### [Exercise input]
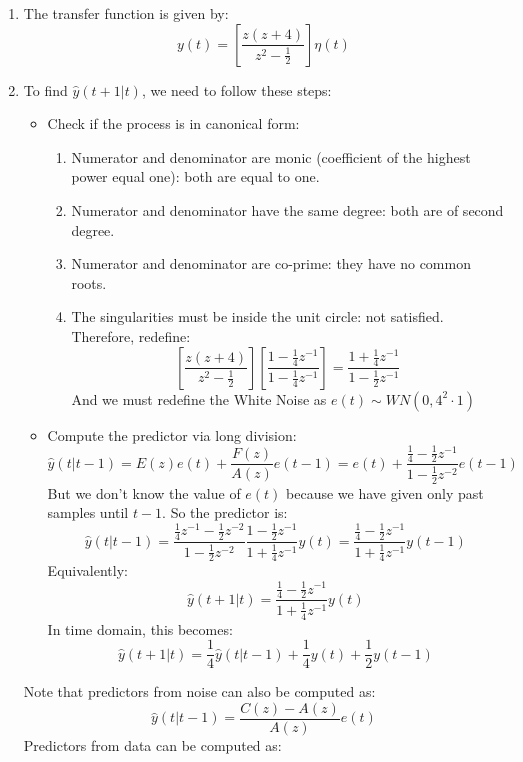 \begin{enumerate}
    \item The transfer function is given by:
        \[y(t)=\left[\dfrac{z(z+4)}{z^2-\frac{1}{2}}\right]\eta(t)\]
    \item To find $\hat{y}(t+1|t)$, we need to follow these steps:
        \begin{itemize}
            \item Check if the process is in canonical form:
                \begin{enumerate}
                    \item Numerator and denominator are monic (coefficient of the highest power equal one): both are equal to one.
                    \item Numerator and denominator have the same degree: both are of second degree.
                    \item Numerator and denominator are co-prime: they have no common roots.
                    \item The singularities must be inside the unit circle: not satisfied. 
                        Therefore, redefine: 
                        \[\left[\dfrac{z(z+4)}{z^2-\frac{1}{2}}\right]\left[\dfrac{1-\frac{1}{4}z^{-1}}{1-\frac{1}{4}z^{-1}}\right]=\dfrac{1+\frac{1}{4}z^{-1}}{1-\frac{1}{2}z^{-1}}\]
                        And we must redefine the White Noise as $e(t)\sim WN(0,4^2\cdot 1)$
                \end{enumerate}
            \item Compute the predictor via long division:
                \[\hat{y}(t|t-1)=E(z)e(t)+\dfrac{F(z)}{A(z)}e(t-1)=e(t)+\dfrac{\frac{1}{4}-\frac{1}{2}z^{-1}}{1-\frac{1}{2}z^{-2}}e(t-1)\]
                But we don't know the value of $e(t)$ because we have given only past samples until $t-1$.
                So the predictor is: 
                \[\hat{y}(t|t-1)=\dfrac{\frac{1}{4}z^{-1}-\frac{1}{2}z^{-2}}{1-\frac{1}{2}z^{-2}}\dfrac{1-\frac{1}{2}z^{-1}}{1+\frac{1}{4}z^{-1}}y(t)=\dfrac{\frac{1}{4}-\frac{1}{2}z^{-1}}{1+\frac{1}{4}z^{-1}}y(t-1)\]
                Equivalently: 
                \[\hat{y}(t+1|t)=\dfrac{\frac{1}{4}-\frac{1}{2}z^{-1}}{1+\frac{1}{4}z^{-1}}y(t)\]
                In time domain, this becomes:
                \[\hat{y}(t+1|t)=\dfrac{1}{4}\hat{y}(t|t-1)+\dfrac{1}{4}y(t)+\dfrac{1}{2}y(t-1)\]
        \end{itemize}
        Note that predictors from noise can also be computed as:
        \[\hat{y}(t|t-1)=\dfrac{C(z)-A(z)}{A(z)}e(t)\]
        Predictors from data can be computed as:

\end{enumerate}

### [Task objective]
Any picture found in the data is to be skipped while the rest is copied exactly.

### [Problem solution]
 \begin{enumerate}
    \item The transfer function is given by:
        \[y(t)=\left[\dfrac{z(z+4)}{z^2-\frac{1}{2}}\right]\eta(t)\]
    \item To find $\hat{y}(t+1|t)$, we need to follow these steps:
        \begin{itemize}
            \item Check if the process is in canonical form:
                \begin{enumerate}
                    \item Numerator and denominator are monic (coefficient of the highest power equal one): both are equal to one.
                    \item Numerator and denominator have the same degree: both are of second degree.
                    \item Numerator and denominator are co-prime: they have no common roots.
                    \item The singularities must be inside the unit circle: not satisfied. 
                        Therefore, redefine: 
                        \[\left[\dfrac{z(z+4)}{z^2-\frac{1}{2}}\right]\left[\dfrac{1-\frac{1}{4}z^{-1}}{1-\frac{1}{4}z^{-1}}\right]=\dfrac{1+\frac{1}{4}z^{-1}}{1-\frac{1}{2}z^{-1}}\]
                        And we must redefine the White Noise as $e(t)\sim WN(0,4^2\cdot 1)$
                \end{enumerate}
            \item Compute the predictor via long division:
                \[\hat{y}(t|t-1)=E(z)e(t)+\dfrac{F(z)}{A(z)}e(t-1)=e(t)+\dfrac{\frac{1}{4}-\frac{1}{2}z^{-1}}{1-\frac{1}{2}z^{-2}}e(t-1)\]
                But we don't know the value of $e(t)$ because we have given only past samples until $t-1$.
                So the predictor is: 
                \[\hat{y}(t|t-1)=\dfrac{\frac{1}{4}z^{-1}-\frac{1}{2}z^{-2}}{1-\frac{1}{2}z^{-2}}\dfrac{1-\frac{1}{2}z^{-1}}{1+\frac{1}{4}z^{-1}}y(t)=\dfrac{\frac{1}{4}-\frac{1}{2}z^{-1}}{1+\frac{1}{4}z^{-1}}y(t-1)\]
                Equivalently: 
                \[\hat{y}(t+1|t)=\dfrac{\frac{1}{4}-\frac{1}{2}z^{-1}}{1+\frac{1}{4}z^{-1}}y(t)\]
                In time domain, this becomes:
                \[\hat{y}(t+1|t)=\dfrac{1}{4}\hat{y}(t|t-1)+\dfrac{1}{4}y(t)+\dfrac{1}{2}y(t-1)\]
        \end{itemize}
        Note that predictors from noise can also be computed as:
        \[\hat{y}(t|t-1)=\dfrac{C(z)-A(z)}{A(z)}e(t)\]
        Predictors from data can be computed as:

\end{enumerate}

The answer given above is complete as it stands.